■ THE INPUT:
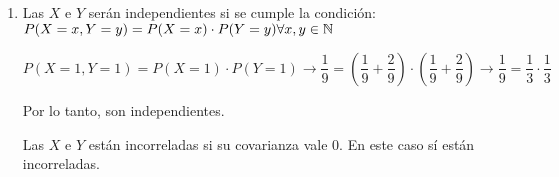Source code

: \begin{enumerate}[label=\color{red}\arabic*), leftmargin=*]
\begin{enumerate}[label=\color{red}\alph*)]
		\item {}
		
		Las \vas $X$ e $Y$ serán independientes si se cumple la condición: $P(X=x,Y=y)=P(X=x)\cdot P(Y=y)\forall x,y\in\operatorname{\mathbb{N}}$
		
		$P(X=1,Y=1)=P(X=1)\cdot P(Y=1)\longrightarrow \dfrac{1}{9}=\left(\dfrac{1}{9}+\dfrac{2}{9}\right)\cdot\left(\dfrac{1}{9}+\dfrac{2}{9}\right)\longrightarrow\dfrac{1}{9}=\dfrac{1}{3}\cdot\dfrac{1}{3}$
		
		Por lo tanto, son independientes.
		
		Las \vas $X$ e $Y$ están incorreladas si su covarianza vale 0. En este caso sí están incorreladas.
	\end{enumerate}
\end{enumerate}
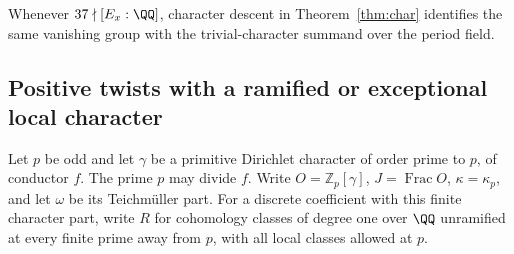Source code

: \documentclass[a4paper,11pt]{article}
\theoremstyle{definition}
\theoremstyle{remark}
\newcommand{\ZZ}{\mathbb Z}\newcommand{\ord}{\operatorname{ord}}
\numberwithin{equation}{section}
\begin{document}
Whenever \(37\nmid[E_x:\QQ]\), character descent in
Theorem~\ref{thm:char} identifies the same vanishing group with
the trivial-character summand over the period field.

\subsection{Positive twists with a ramified or exceptional local character}\label{nav:III-72}
Let \(p\) be odd and let \(\gamma\) be a primitive Dirichlet
character of order prime to \(p\), of conductor \(f\). The prime
\(p\) may divide \(f\). Write \(O=\ZZ_p[\gamma]\),
\(J=\operatorname{Frac}O\), \(\kappa=\kappa_p\), and let \(\omega\)
be its Teichm\"uller part. For a discrete coefficient with this
finite character part, write \(R\) for cohomology classes of degree
one over \(\QQ\) unramified at every finite prime away from \(p\),
with all local classes allowed at \(p\).
\end{document}
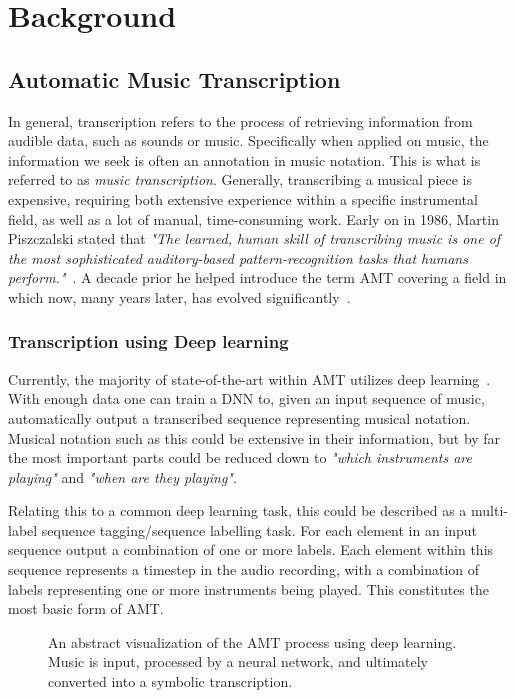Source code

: \chapter{Background}\label{Background}

\section{Automatic Music Transcription}

In general, transcription refers to the process of retrieving information from audible data, such as sounds or music. Specifically when applied on music, the information we seek is often an annotation in music notation. This is what is referred to as \textit{music transcription}. Generally, transcribing a musical piece is expensive, requiring both extensive experience within a specific instrumental field, as well as a lot of manual, time-consuming work. Early on in 1986, Martin Piszczalski stated that \textit{"The learned, human skill of transcribing music is one of the most sophisticated auditory-based pattern-recognition tasks that humans perform."}~\cite{10.5555/15202}. A decade prior he helped introduce the term \acrfull{AMT} covering a field in which now, many years later, has evolved significantly~\cite{piszczalski1977automatic}.

\subsection{Transcription using Deep learning}
Currently, the majority of state-of-the-art within \gls{AMT} utilizes deep learning~\cite{8350302, signals4040042, jamshidi2024machine}. With enough data one can train a \gls{DNN} to, given an input sequence of music, automatically output a transcribed sequence representing musical notation. Musical notation such as this could be extensive in their information, but by far the most important parts could be reduced down to \textit{"which instruments are playing"} and \textit{"when are they playing"}.

Relating this to a common deep learning task, this could be described as a multi-label sequence tagging/sequence labelling task. For each element in an input sequence output a combination of one or more labels. Each element within this sequence represents a timestep in the audio recording, with a combination of labels representing one or more instruments being played. This constitutes the most basic form of \gls{AMT}.

\begin{figure}[H]
    \centering
    
    \caption{An abstract visualization of the \acrfull{AMT} process using deep learning. Music is input, processed by a neural network, and ultimately converted into a symbolic transcription.}
    \label{AMTFigure}
\end{figure}

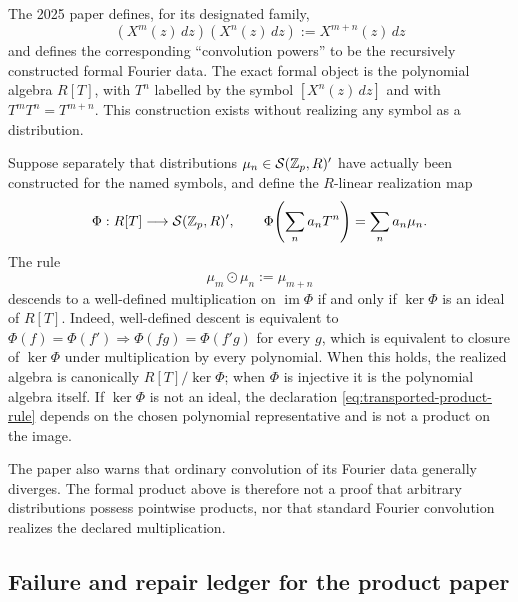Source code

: \begin{sourceissue}
The 2025 paper defines, for its designated family,
\[
 (X^m(z)\,dz)(X^n(z)\,dz):=X^{m+n}(z)\,dz
\]
and defines the corresponding ``convolution powers'' to be the recursively
constructed formal Fourier data.  The exact formal object is the polynomial
algebra $R[T]$, with $T^n$ labelled by the symbol $[X^n(z)\,dz]$ and with
$T^mT^n=T^{m+n}$.  This construction exists without realizing any symbol as
a distribution.

Suppose separately that distributions
$\mu_n\in\mathcal S(\Z_p,R)'$ have actually been constructed for the named
symbols, and define the $R$-linear realization map
\[
 \Phi:R[T]\longrightarrow\mathcal S(\Z_p,R)',
 \qquad \Phi\!\left(\sum_na_nT^n\right)=\sum_na_n\mu_n.
\]
The rule
\begin{equation}
\label{eq:transported-product-rule}
 \mu_m\mathbin\odot\mu_n:=\mu_{m+n}
\end{equation}
descends to a well-defined multiplication on $\operatorname{im}\Phi$ if and
only if $\ker\Phi$ is an ideal of $R[T]$.  Indeed, well-defined descent is
equivalent to
$\Phi(f)=\Phi(f')\Rightarrow\Phi(fg)=\Phi(f'g)$ for every $g$, which is
equivalent to closure of $\ker\Phi$ under multiplication by every
polynomial.  When this holds, the realized algebra is canonically
$R[T]/\ker\Phi$; when $\Phi$ is injective it is the polynomial algebra
itself.  If $\ker\Phi$ is not an ideal, the declaration
\cref{eq:transported-product-rule} depends on the chosen polynomial
representative and is not a product on the image.

The paper also warns that ordinary convolution of its Fourier data generally
diverges.  The formal product above is therefore not a proof that arbitrary
distributions possess pointwise products, nor that standard Fourier
convolution realizes the declared multiplication.
\end{sourceissue}

\subsection{Failure and repair ledger for the product paper}

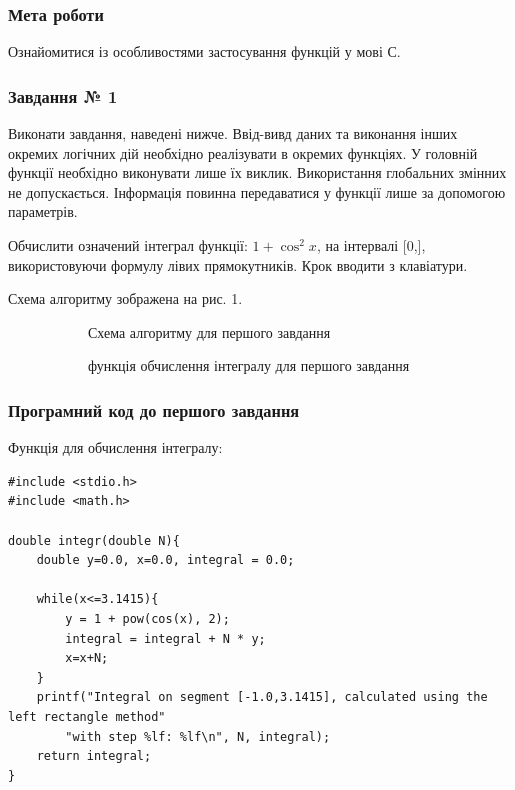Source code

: \documentclass[12pt]{extreport}
\begin{document}


\subsubsection*{Мета роботи}
Ознайомитися із особливостями застосування функцій у мові С.

\bigskip
\subsubsection*{Завдання № 1}
Виконати завдання, наведені нижче. Ввід-вивд даних та виконання інших
окремих логічних дій необхідно реалізувати в окремих функціях. У головній
функції необхідно виконувати лише їх виклик. Використання глобальних
змінних не допускається. Інформація повинна передаватися у функції лише за
допомогою параметрів.

Обчислити означений інтеграл функції: $1 + \cos^2x$, на інтервалі [0,\pi],
використовуючи формулу лівих прямокутників. Крок вводити з клавіатури.

\bigskip
Схема алгоритму зображена на рис. 1.

\begin{figure}[h]
\begin{subfigure}{.5\textwidth}
	\centering
	
	\caption{Схема алгоритму для першого завдання}
\end{subfigure}
\hfill
\begin{subfigure}{.5\textwidth}
	\centering
	
	\caption{функція обчислення інтегралу для першого завдання}
\end{subfigure}
	\caption{}
\end{figure}
\subsubsection*{Програмний код до першого завдання}

Функція для обчислення інтегралу:
\begin{lstlisting}[frame=single]
#include <stdio.h>
#include <math.h>

double integr(double N){
	double y=0.0, x=0.0, integral = 0.0;

	while(x<=3.1415){
		y = 1 + pow(cos(x), 2);
		integral = integral + N * y;
		x=x+N;
	}
	printf("Integral on segment [-1.0,3.1415], calculated using the left rectangle method"
		"with step %lf: %lf\n", N, integral);
	return integral;
}
\end{lstlisting}
\end{document}
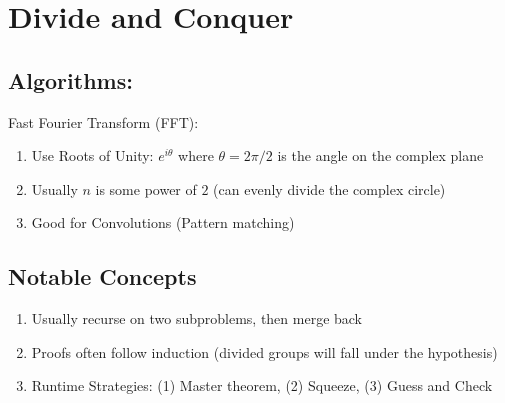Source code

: 
\section[Divide and Conquer -- {\it First Lectures SP23}]{Divide and Conquer}

\subsection{Algorithms: }

Fast Fourier Transform (FFT):

\begin{enumerate}
    \item Use Roots of Unity: $e^{i \theta}$ where $\theta = 2 \pi / 2$ is the angle on the complex plane
    \item Usually $n$ is some power of $2$ (can evenly divide the complex circle)
    \item Good for Convolutions (Pattern matching)
\end{enumerate}

\subsection{Notable Concepts}

\begin{enumerate}
    \item Usually recurse on two subproblems, then merge back
    \item Proofs often follow induction (divided groups will fall under the hypothesis)
    \item Runtime Strategies: (1) Master theorem, (2) Squeeze, (3) Guess and Check
    
\end{enumerate}


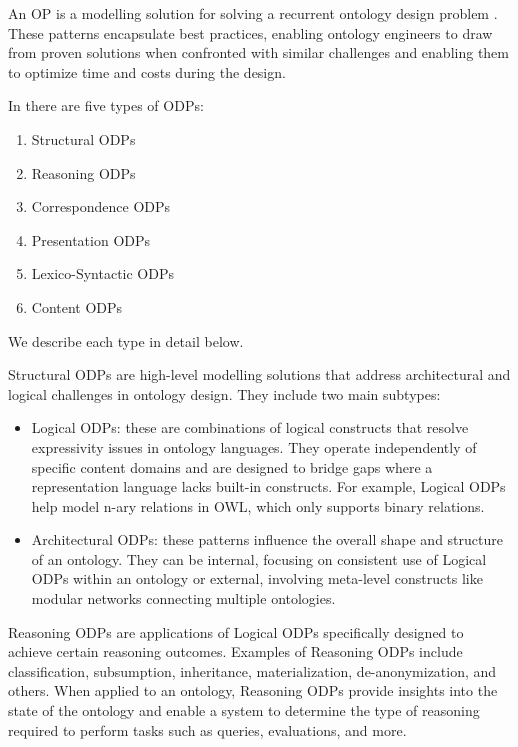 An OP is a modelling solution for solving a recurrent ontology design problem \cite{gangemi2009ontology}.
These patterns encapsulate best practices, enabling ontology engineers to draw from proven solutions when confronted with similar challenges and enabling them to optimize time and costs during the design. 

In \cite{falbo2013ontology} there are five types of ODPs:
\begin{enumerate}
    \item Structural ODPs

    \item Reasoning ODPs

    \item Correspondence ODPs

    \item Presentation ODPs

    \item Lexico-Syntactic ODPs

    \item Content ODPs
\end{enumerate}
We describe each type in detail below.

Structural ODPs are high-level modelling solutions that address architectural and logical challenges in ontology design.
They include two main subtypes:
\begin{itemize}
    \item Logical ODPs: these are combinations of logical constructs that resolve expressivity issues in ontology languages. They operate independently of specific content domains and are designed to bridge gaps where a representation language lacks built-in constructs. For example, Logical ODPs help model n-ary relations in OWL, which only supports binary relations.

    \item Architectural ODPs: these patterns influence the overall shape and structure of an ontology. They can be internal, focusing on consistent use of Logical ODPs within an ontology or external, involving meta-level constructs like modular networks connecting multiple ontologies.
\end{itemize}

Reasoning ODPs are applications of Logical ODPs specifically designed to achieve certain reasoning outcomes.
Examples of Reasoning ODPs include classification, subsumption, inheritance, materialization, de-anonymization, and others.
When applied to an ontology, Reasoning ODPs provide insights into the state of the ontology and enable a system to determine the type of reasoning required to perform tasks such as queries, evaluations, and more.


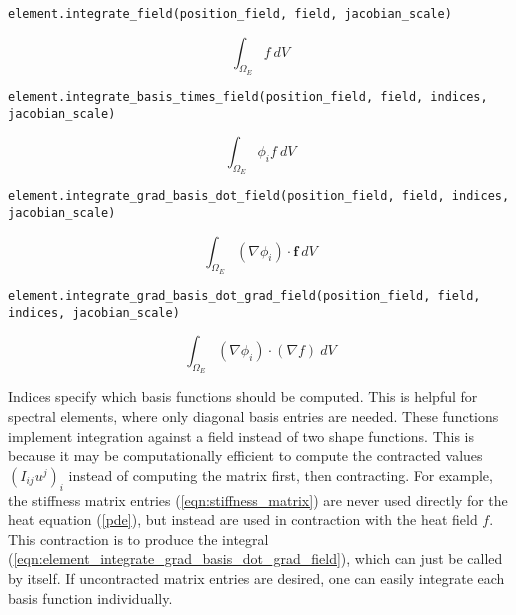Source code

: \begin{verbatim}
element.integrate_field(position_field, field, jacobian_scale)
\end{verbatim}

\begin{equation}
\int_{\Omega_E} f~dV
\label{eqn:element_integrate_field}
\end{equation}

\begin{verbatim}
element.integrate_basis_times_field(position_field, field, indices, jacobian_scale)
\end{verbatim}

\begin{equation}
\int_{\Omega_E} \phi_i f~dV
\label{eqn:element_integrate_basis_times_field}
\end{equation}

\begin{verbatim}
element.integrate_grad_basis_dot_field(position_field, field, indices, jacobian_scale)
\end{verbatim}

\begin{equation}
\int_{\Omega_E} (\nabla \phi_i)\cdot \mathbf{f}~dV
\label{eqn:element_integrate_grad_basis_dot_field}
\end{equation}

\begin{verbatim}
element.integrate_grad_basis_dot_grad_field(position_field, field, indices, jacobian_scale)
\end{verbatim}

\begin{equation}
\int_{\Omega_E} (\nabla \phi_i)\cdot (\nabla f)~dV
\label{eqn:element_integrate_grad_basis_dot_grad_field}
\end{equation}

Indices specify which basis functions should be computed. This is helpful for spectral elements, where only diagonal basis entries are needed. These functions implement integration against a field instead of two shape functions. This is because it may be computationally efficient to compute the contracted values $(I_{ij}u^j)_i$ instead of computing the matrix first, then contracting. For example, the stiffness matrix entries (\ref{eqn:stiffness_matrix}) are never used directly for the heat equation (\ref{pde}), but instead are used in contraction with the heat field $f$. This contraction is to produce the integral (\ref{eqn:element_integrate_grad_basis_dot_grad_field}), which can just be called by itself. If uncontracted matrix entries are desired, one can easily integrate each basis function individually.


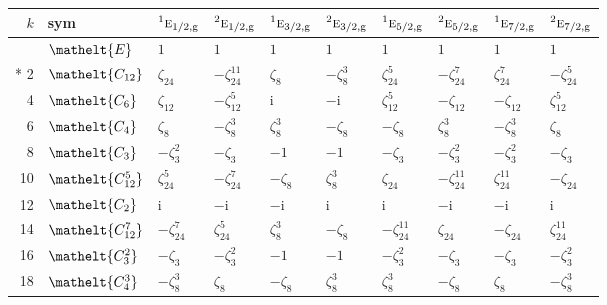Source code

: \documentclass[10pt,a4paper]{article}
\numberwithin{equation}{section}
\newcommand{\eltfont}[1]{{\let\sigma\eltsigma\mathelt{#1}}}
\newcommand{\irr}[1]{\text{\normalfont\scshape #1}}
\newcommand{\conjpair}[1]{{}^{#1}}
\newcommand{\cls}[1]{\eltfont{#1}}
\newcommand{\ptag}[1]{\mathrm{#1}}
\newcommand{\iunit}{\mathrm{i}}
\newcommand{\rootunity}[1]{\zeta_{#1}}
\begin{document}
{\small\setlength{\tabcolsep}{4pt}
\begin{longtable}{@{}rlllllllll@{}}\toprule
$k$ & sym & $\conjpair{1}\irr{e}_{1/2,\ptag{g}}$ & $\conjpair{2}\irr{e}_{1/2,\ptag{g}}$ & $\conjpair{1}\irr{e}_{3/2,\ptag{g}}$ & $\conjpair{2}\irr{e}_{3/2,\ptag{g}}$ & $\conjpair{1}\irr{e}_{5/2,\ptag{g}}$ & $\conjpair{2}\irr{e}_{5/2,\ptag{g}}$ & $\conjpair{1}\irr{e}_{7/2,\ptag{g}}$ & $\conjpair{2}\irr{e}_{7/2,\ptag{g}}$\\\midrule\endhead
\bottomrule\endfoot\endlastfoot
0 & $\cls{E}$ & $1$ & $1$ & $1$ & $1$ & $1$ & $1$ & $1$ & $1$\\*
2 & $\cls{C_{12}}$ & $\rootunity{24}$ & $-\rootunity{24}^{11}$ & $\rootunity{8}$ & $-\rootunity{8}^{3}$ & $\rootunity{24}^{5}$ & $-\rootunity{24}^{7}$ & $\rootunity{24}^{7}$ & $-\rootunity{24}^{5}$\\
4 & $\cls{C_{6}}$ & $\rootunity{12}$ & $-\rootunity{12}^{5}$ & $\iunit{}$ & $-\iunit{}$ & $\rootunity{12}^{5}$ & $-\rootunity{12}$ & $-\rootunity{12}$ & $\rootunity{12}^{5}$\\
6 & $\cls{C_{4}}$ & $\rootunity{8}$ & $-\rootunity{8}^{3}$ & $\rootunity{8}^{3}$ & $-\rootunity{8}$ & $-\rootunity{8}$ & $\rootunity{8}^{3}$ & $-\rootunity{8}^{3}$ & $\rootunity{8}$\\
8 & $\cls{C_{3}}$ & $-\rootunity{3}^{2}$ & $-\rootunity{3}$ & $-1$ & $-1$ & $-\rootunity{3}$ & $-\rootunity{3}^{2}$ & $-\rootunity{3}^{2}$ & $-\rootunity{3}$\\
10 & $\cls{C_{12}^{5}}$ & $\rootunity{24}^{5}$ & $-\rootunity{24}^{7}$ & $-\rootunity{8}$ & $\rootunity{8}^{3}$ & $\rootunity{24}$ & $-\rootunity{24}^{11}$ & $\rootunity{24}^{11}$ & $-\rootunity{24}$\\
12 & $\cls{C_{2}}$ & $\iunit{}$ & $-\iunit{}$ & $-\iunit{}$ & $\iunit{}$ & $\iunit{}$ & $-\iunit{}$ & $-\iunit{}$ & $\iunit{}$\\
14 & $\cls{C_{12}^{7}}$ & $-\rootunity{24}^{7}$ & $\rootunity{24}^{5}$ & $\rootunity{8}^{3}$ & $-\rootunity{8}$ & $-\rootunity{24}^{11}$ & $\rootunity{24}$ & $-\rootunity{24}$ & $\rootunity{24}^{11}$\\
16 & $\cls{C_{3}^{2}}$ & $-\rootunity{3}$ & $-\rootunity{3}^{2}$ & $-1$ & $-1$ & $-\rootunity{3}^{2}$ & $-\rootunity{3}$ & $-\rootunity{3}$ & $-\rootunity{3}^{2}$\\
18 & $\cls{C_{4}^{3}}$ & $-\rootunity{8}^{3}$ & $\rootunity{8}$ & $-\rootunity{8}$ & $\rootunity{8}^{3}$ & $\rootunity{8}^{3}$ & $-\rootunity{8}$ & $\rootunity{8}$ & $-\rootunity{8}^{3}$\\

\end{longtable}}
\end{document}

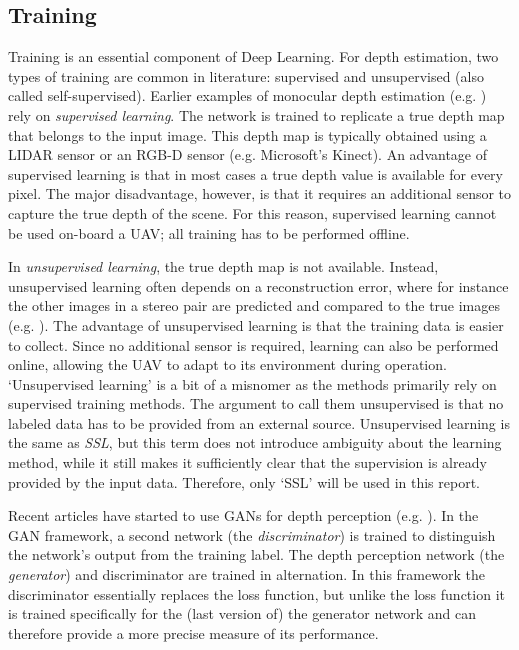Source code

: \subsection{Training}
\label{sec:dl_training}
Training is an essential component of Deep Learning.
For depth estimation, two types of training are common in literature: supervised and unsupervised (also called self-supervised).
Earlier examples of monocular depth estimation (e.g. \cite{Eigen2014}) rely on \emph{supervised learning}.
The network is trained to replicate a true depth map that belongs to the input image.
This depth map is typically obtained using a LIDAR sensor or an RGB-D sensor (e.g. Microsoft's Kinect).
An advantage of supervised learning is that in most cases a true depth value is available for every pixel.
The major disadvantage, however, is that it requires an additional sensor to capture the true depth of the scene.
For this reason, supervised learning cannot be used on-board a \ac{UAV}; all training has to be performed offline.


In \emph{unsupervised learning}, the true depth map is not available.
Instead, unsupervised learning often depends on a reconstruction error, where for instance the other images in a stereo pair are predicted and compared to the true images (e.g. \cite{Garg2016}).
The advantage of unsupervised learning is that the training data is easier to collect.
Since no additional sensor is required, learning can also be performed online, allowing the \ac{UAV} to adapt to its environment during operation.
`Unsupervised learning' is a bit of a misnomer as the methods primarily rely on supervised training methods.
The argument to call them unsupervised is that no labeled data has to be provided from an external source.
Unsupervised learning is the same as \emph{\acf{SSL}}, but this term does not introduce ambiguity about the learning method, while it still makes it sufficiently clear that the supervision is already provided by the input data.
Therefore, only `\ac{SSL}' will be used in this report.


Recent articles have started to use \acp{GAN} for depth perception (e.g. \cite{Pilzer2018a,Chen2018}).
In the \ac{GAN} framework, a second network (the \emph{discriminator}) is trained to distinguish the network's output from the training label.
The depth perception network (the \emph{generator}) and discriminator are trained in alternation.
In this framework the discriminator essentially replaces the loss function, but unlike the loss function it is trained specifically for the (last version of) the generator network and can therefore provide a more precise measure of its performance.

■ TASK DETAILS:
Whenever a line in the material contains the word "ptag", copy that line.

■ RESPONSE TO THIS EXERCISE:
\newcommand{\ptag}[1]{\mathrm{#1}}
$k$ & sym & $\conjpair{1}\irr{e}_{1/2,\ptag{g}}$ & $\conjpair{2}\irr{e}_{1/2,\ptag{g}}$ & $\conjpair{1}\irr{e}_{3/2,\ptag{g}}$ & $\conjpair{2}\irr{e}_{3/2,\ptag{g}}$ & $\conjpair{1}\irr{e}_{5/2,\ptag{g}}$ & $\conjpair{2}\irr{e}_{5/2,\ptag{g}}$ & $\conjpair{1}\irr{e}_{7/2,\ptag{g}}$ & $\conjpair{2}\irr{e}_{7/2,\ptag{g}}$\\\midrule\endhead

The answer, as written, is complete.